May 17, 2009

ASD: The Next Generation

Matthew Baldwin makes a pretty compelling case for Spock as the role model [Spocksmodel?] for the new generation, where neurotypical kids and kids with diagnoses along the autism spectrum live side by side in galactic peace and harmony:

That Spock is different from the rest of the crew is, of course, central to his character; that his difference is largely mental is also part of the cachet. He is a man of two worlds, and cherishes the dual nature of his heritage. Unlike Data (the android in Star Trek: The Next Generation who was forever pining to "be more human"), Spock is perfectly comfortable with who he is--not a bad message to send to kids whose neurological state is classified as a "disorder." Moreover, the rest of the Enterprise recognizes that Spock's unconventional way of thinking provides invaluable insight on the challenges they face, that he is able to view and analyze the world in a manner they are unable to replicate.
Hell, make it so. Anyone would be an improvement over Jenny McCarthy and Jim Carrey.
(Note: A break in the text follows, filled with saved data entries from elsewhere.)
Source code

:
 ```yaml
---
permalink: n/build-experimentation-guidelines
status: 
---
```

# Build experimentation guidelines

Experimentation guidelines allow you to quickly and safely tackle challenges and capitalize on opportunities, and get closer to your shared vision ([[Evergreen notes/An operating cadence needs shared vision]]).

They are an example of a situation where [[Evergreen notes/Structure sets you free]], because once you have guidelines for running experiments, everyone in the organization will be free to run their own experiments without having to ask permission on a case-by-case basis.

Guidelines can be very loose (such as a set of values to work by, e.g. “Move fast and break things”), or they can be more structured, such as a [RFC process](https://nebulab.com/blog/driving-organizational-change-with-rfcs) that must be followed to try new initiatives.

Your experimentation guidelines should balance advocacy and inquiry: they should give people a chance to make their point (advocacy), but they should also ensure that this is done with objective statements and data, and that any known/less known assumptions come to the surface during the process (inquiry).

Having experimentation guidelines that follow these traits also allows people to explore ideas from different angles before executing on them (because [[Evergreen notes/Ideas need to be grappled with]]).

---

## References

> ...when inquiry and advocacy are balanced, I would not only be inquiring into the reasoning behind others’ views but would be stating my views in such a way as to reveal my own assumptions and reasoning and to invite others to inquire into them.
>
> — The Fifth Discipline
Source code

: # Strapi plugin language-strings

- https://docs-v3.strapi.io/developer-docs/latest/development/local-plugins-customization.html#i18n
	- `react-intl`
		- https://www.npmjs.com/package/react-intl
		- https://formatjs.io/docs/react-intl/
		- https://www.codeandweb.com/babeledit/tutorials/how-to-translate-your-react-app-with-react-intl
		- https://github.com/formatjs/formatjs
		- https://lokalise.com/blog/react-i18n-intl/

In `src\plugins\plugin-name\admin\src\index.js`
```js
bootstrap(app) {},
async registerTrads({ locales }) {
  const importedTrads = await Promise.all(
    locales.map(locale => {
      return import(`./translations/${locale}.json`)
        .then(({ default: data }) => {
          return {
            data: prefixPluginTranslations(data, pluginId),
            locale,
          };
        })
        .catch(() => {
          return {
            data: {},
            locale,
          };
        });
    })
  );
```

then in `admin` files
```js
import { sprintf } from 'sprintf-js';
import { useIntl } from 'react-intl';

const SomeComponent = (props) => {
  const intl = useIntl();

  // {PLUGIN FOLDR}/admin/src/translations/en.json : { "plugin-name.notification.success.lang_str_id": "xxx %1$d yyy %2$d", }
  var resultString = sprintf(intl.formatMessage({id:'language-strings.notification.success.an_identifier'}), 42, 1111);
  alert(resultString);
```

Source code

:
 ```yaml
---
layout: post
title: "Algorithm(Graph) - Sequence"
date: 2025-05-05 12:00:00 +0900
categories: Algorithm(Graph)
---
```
Autistic Trekdom [themorningnews.org]

2 Comments

As a mildly obsessive, barely compulsive, generally anti-social, stay-at-home father of a child who is more than a little like myself, I'm always torn.

As a child I managed. I still get ANGRY, and over-stimmed. I'm not good with people (which, by some perverted twist, always ended me up in sales or as the front man for a design project).

I've always tried to encourage my son to be MORE social than I would be in a given situation. Be MORE outgoing than I'd ever be (unless I'm boozed up). I'm the recluse in a family of PERSONALITIES.

My wife was worried about my son being Autistic/Aspergers, because he was plus 400 words before he could walk, which was, admittedly, at the arse-end of the normal bell curse. He phrased things like an adult would. The difference being, he'd actually understood what he was saying and wasn't simply parroting whatever he'd heard.

I've conversed more with my little devil in the last three years than with my wife (or anyone else).
The fact he was obsesses with trains (check it out folks, it's a serious marker for Autism/Aspergers) didn't help my wife's POV one iota.

Luckily, he seems to have escaped my genetic 'event horizon' and as he get's older, seems to become more normal.

In a way, it's a bit painful. You see your child become less and less like yourself. But, for the most, you can't help but be relieved that they most likely won't have to deal with the things you did.

As a child, my 'friends' used to call me 'the mad scientist' because I was always going on about something I'd just learned, just like Dr. Frankenstein and his mad ravings.

Ah well, I guess it could be worse. I could be like my Humanities Prof, who could fact-check all of the Homerian Epics (as done by Cliff's Notes), but couldn't remember his daughter's name and needed a map to get home every evening.

This is timely, as our 3yo daughter has just within the past week developed an intense love for Spock.